Patient Decision Aids

NICE said it had published 'patient decision aids' to help women with stress urinary incontinence or pelvic organ prolapse who were thinking about surgery to decide what treatment was right for them. These also make clear what non-surgical options NICE recommends as alternatives.

Dr Paul Chrisp, director for the centre for guidelines at NICE, said: "It will ensure each woman is able to decide, with the help of her clinician, which option is best for her. This might include the decision not to have surgery at all.

"Where surgical mesh/tape could be an option, there is almost always another intervention recommended in our guideline, which does not involve surgical mesh/tape. If a surgeon cannot provide a full range of choices to the woman, then she should be referred to one who can."

In cases where it is agreed to use surgical mesh or tape, women must be fully informed of the risks, the NICE committee said in the guideline. Patients who have undergone urinary incontinence or prolapse surgery should be offered a follow-up appointment within 6 months, it said.

NICE also recommended establishment of a national database to record all procedures involving the use of surgical mesh or tape "to help with future decision making".

It said in the meantime, the national 'pause' in procedures would remain in place until a number of conditions are met including national database registration, and surgery being performed by specialist surgeons at specialist centres.

Understanding the Risks

A Department of Health and Social Care spokesperson said: "We know that for some people mesh has had unwanted and serious consequences. NICE's new guidelines and patient decision aids on managing urinary incontinence and pelvic organ prolapse will help women make more informed choices about their treatment.

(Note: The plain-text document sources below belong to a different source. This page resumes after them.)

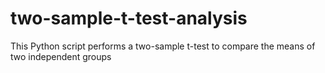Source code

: # two-sample-t-test-analysis
This Python script performs a two-sample t-test to compare the means of two independent groups
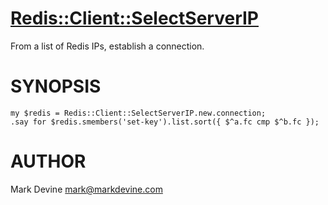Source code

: [Redis::Client::SelectServerIP](https://github.com/markldevine/raku-Redis-Client-SelectServerIP/README.md)
================
From a list of Redis IPs, establish a connection.

SYNOPSIS
========

    my $redis = Redis::Client::SelectServerIP.new.connection;
    .say for $redis.smembers('set-key').list.sort({ $^a.fc cmp $^b.fc });

AUTHOR
======
Mark Devine <mark@markdevine.com>
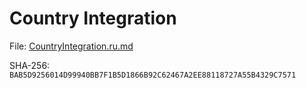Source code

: Country Integration
======================

File: [CountryIntegration.ru.md](CountryIntegration.ru.md)

SHA-256: `BAB5D9256014D99940BB7F1B5D1866B92C62467A2EE88118727A55B4329C7571`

"The use of vaginal mesh was paused to ensure that patients receive a high quality and consistent service. Mesh will still be a treatment for some women who understand the risks and following discussions with their consultant."

The Royal College of Obstetricians and Gynaecologists (RCOG) and The British Society of Urogynaecology (BSUG) welcomed NICE's guidance, and the patient decision aids. A joint statement said: "While the period of high vigilance continues, healthcare professionals should continue to follow any restrictions.

"The RCOG and BSUG remain firmly committed to meeting the conditions set out by the Independent Medicines and Medical Devices Safety Review to ensure women receive the safest and most effective treatments."

Publication of the review's report is expected later this year.

Trust Apologises Over Mesh Surgery

Last week, North Bristol NHS Trust apologised after a review revealed that 57 patients who received a laparoscopic ventral mesh rectopexy (LVMR) procedure during pelvic floor surgery should have been offered alternative treatments prior to surgery.

The Trust said that another 73 patients considered by the review, led by expert clinicians, were told the surgery they received at Southmead Hospital between 2007 and 2017 was appropriate.

A further 13 patients have been told that investigations into their cases were ongoing and would be completed as soon as possible.

Dr Chris Burton, medical director at North Bristol NHS Trust, said: "I want to apologise to all patients who have received surgery unnecessarily – it is unacceptable and we are taking it extremely seriously.

"We took immediate action to ensure this couldn’t happen again and have been supporting patients where they need it.

"We will keep investigating to ensure we have identified those patients affected by these issues, and to find out what happened to learn lessons for future care."